Daerin tercenung. Ia tak pernah melihat Seongwoo begitu emosional seperti hari ini. Ia bahkan sampai tak bisa berkata-kata.
“Ah! Mian! Aku rasa sebaiknya kita pulang. Kamu tahu hari ini Jisung berkumpul untuk apa? Kelas tambahan bahasa. Dia pasti akan pulang bersama Luna dan Linda. Pemandangan yang aku yakin akan sangat kamu benci.” Seongwoo merapikan barangnya. Lalu, bangkit dari duduknya.
“Kau tak ingin pergi?” Seongwoo menatap Daerin yang masih duduk di sofa. “Kalau kau tetap ingin menunggu Jisung, tolong jangan di basecamp kami. Aku mau pulang.”
Daerin bangkit dari duduknya dan menyangklet tasnya. Ia berjalan keluar tanpa mengucap sepatah kata pun.
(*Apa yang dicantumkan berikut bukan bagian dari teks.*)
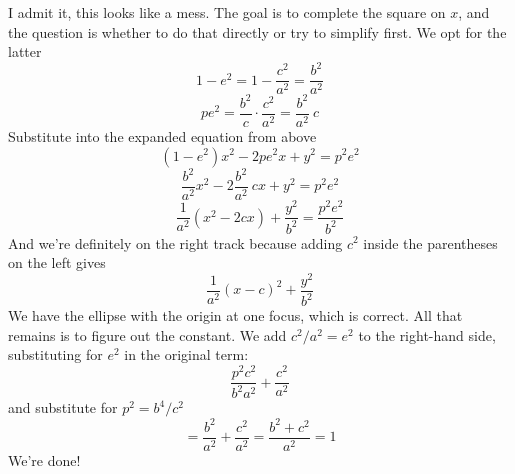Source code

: \documentclass[11pt, oneside]{article}
\begin{document}
I admit it, this looks like a mess.  The goal is to complete the square on $x$, and the question is whether to do that directly or try to simplify first.  We opt for the latter
\[ 1 - e^2 = 1 - \frac{c^2}{a^2} = \frac{b^2}{a^2} \]
\[ pe^2 = \frac{b^2}{c} \cdot \frac{c^2}{a^2} = \frac{b^2}{a^2} \ c \]
Substitute into the expanded equation from above
\[ (1-e^2)x^2 - 2pe^2x + y^2 = p^2 e^2 \]
\[  \frac{b^2}{a^2} x^2 - 2 \frac{b^2}{a^2} \ cx + y^2 = p^2 e^2 \]
\[ \frac{1}{a^2} (x^2 - 2cx) + \frac{y^2}{b^2} = \frac{p^2 e^2}{b^2} \]
And we're definitely on the right track because adding $c^2$ inside the parentheses on the left gives
\[ \frac{1}{a^2} (x-c)^2 +  \frac{y^2}{b^2}  \]
We have the ellipse with the origin at one focus, which is correct.  All that remains is to figure out the constant.  We add $c^2/a^2  = e^2$ to the right-hand side, substituting for $e^2$ in the original term:
\[ \frac{p^2 c^2}{b^2 a^2} + \frac{c^2}{a^2}  \]
and substitute for $p^2 = b^4/c^2$
\[ = \frac{b^2}{a^2} + \frac{c^2}{a^2} = \frac{b^2 + c^2}{a^2} = 1 \]
We're done!
\end{document}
Seongwoo menghela napas. Ia berjalan menyusul langkah Daerin. Ia berpikir Daerin pasti akan meninggalkannya. Tapi, ia salah. Daerin menunggunya di luar basecamp. Bahkan, sampai ia selesai mengunci pintu.
“Maafkan aku. Aku terlalu emosional. Banyak hal, ini itu yang aku pikirkan. Kepalaku penuh dan aku jadi emosional.” Seongwoo segera meminta maaf.
“Kita pulang. Kau butuh istirahat.” Daerin berujar tanpa menatap Seongwoo.
Seongwoo pun mengangguk. Ia pun berjalan di samping kanan Daerin.
***

“Kalian ngapain ngumpul di sini?” Sungwoon menghampiri Jaehwan, Woojin, dan Jinyoung yang duduk di salah satu bangku yang terletak di koridor kelas XI.
“Kamu sendiri dari mana?” Woojin balik bertanya.
“Melanjutkan penyelidikan.” Sungwoon bergabung.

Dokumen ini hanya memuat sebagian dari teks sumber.